Saturdays are my day to sleep in. After a week of early mornings and late nights, largely due to work, Friday night rolls around and as I snuggle inside the soft sheets and the fleece blankets, my brain sighs with relief. Saturday is a day of rest, at least in the morning. The dog stirs at his usual time, around 7 and chomps at the air and slurps at nothing for about thirty minutes before he rises, shakes and announces that he’s ready to go out. I sigh and say: “You taking him?” and my husband says “yeah” as he throws back the covers, slips into his slippers and pads out through the living room with Maguire in hot pursuit. As he leaves I mutter to “come back,” because I know he, too, needs a little extra sleep. Most Saturdays he does. Today, he came back and slept until nearly 9:30, then got up to make coffee. I finally opened an eyeball to look at the clock at 9:57. I blinked and fixed two eyes on the clock. Really? Even on Saturdays I don’t sleep that late.

I got up.

We had coffee and then decided we’d take out the motorcycle. First time in months. Which meant one thing: we needed to check the tire pressure. On our last set of tires, we had neglected to check the tire pressure on a regular basis and it made the tires wear badly and weirdly. Truth be told, I wasn’t all that unhappy because I’d wanted to put whitewalls on the bike for years. This was my chance; I made my case. We got whitewalls. But my husband was adamant about being better about the tire pressure. So we moved the cars out of the garage and backed the monster out of its spot where it sits quietly, in front of the Porsche. Kevin pulled out his air compressor and got to work. And by work, I mean a lot of work. Much more work than we thought. Because of the massive brake apparatus on each tire, the stem for each tire has to be in a perfect position in order to get the compressor pump in place and deliver air. Which means moving the bike, moving the bike, moving the bike, a little bit more, forward just a bit. There.

This took nearly 30 minutes. We had designs on jumping on the bike by 11. Then, given some unforeseen stalling, we figured 11:30 at the latest. We left just after noon.

But we knew exactly where we were going: Magnavino Cellars to pick up our wine club shipment that’s been waiting since November. You’d think we’d be more attentive since there was wine involved. Regardless, dressed in our chaps, heavy coats, full-face helmets and sunglasses, off we went into the cool Saturday air. Wound our way through Hidden Valley and up through Dos Vientos before descending into the still-misty sunshine of Camarillo. The fields were lush with cabbage and onions, green peppers and lettuce; tomato plants were already starting to fill out on their stakes. Solar farms have also sprung up of late. There were dozens and dozens of panels, tilted toward the sun, along the roadway. Ironically, there were a number of cars parked under the panels, as it trying to escape the sun.
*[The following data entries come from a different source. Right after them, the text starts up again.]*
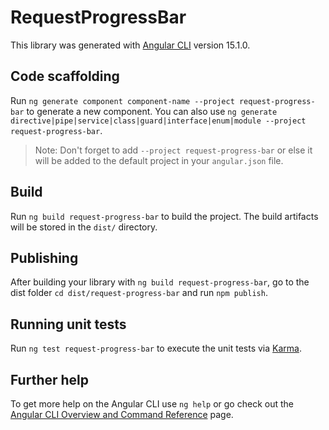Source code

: # RequestProgressBar

This library was generated with [Angular CLI](https://github.com/angular/angular-cli) version 15.1.0.

## Code scaffolding

Run `ng generate component component-name --project request-progress-bar` to generate a new component. You can also use `ng generate directive|pipe|service|class|guard|interface|enum|module --project request-progress-bar`.
> Note: Don't forget to add `--project request-progress-bar` or else it will be added to the default project in your `angular.json` file. 

## Build

Run `ng build request-progress-bar` to build the project. The build artifacts will be stored in the `dist/` directory.

## Publishing

After building your library with `ng build request-progress-bar`, go to the dist folder `cd dist/request-progress-bar` and run `npm publish`.

## Running unit tests

Run `ng test request-progress-bar` to execute the unit tests via [Karma](https://karma-runner.github.io).

## Further help

To get more help on the Angular CLI use `ng help` or go check out the [Angular CLI Overview and Command Reference](https://angular.io/cli) page.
We finally found our way to Magnavino and walked in. I can’t remember the last time we were there – it’s been at least six months – but Rob and Barb, the proprietors, were both there and recognized us immediately. There was another couple with a dog in a USC t-shirt; her name was Peanut. Coco, the official winery dog, was there too, also sporting a lovely sweater. She came over, sniffed, wagged and then retreated to behind the pouring bar to curl up in her bed for a nap. We chatted for a while, tasted some wine, talked with some of the other patrons and had our picture taken.

Then it was back on the bike, with our wine-pickup safely tucked into the saddle bags. We stopped for lunch, we came home, we showered, we watched football, we cooked dinner, and sat next to the fire for the evening watching reruns on TV. That was our Saturday, nearly perfect.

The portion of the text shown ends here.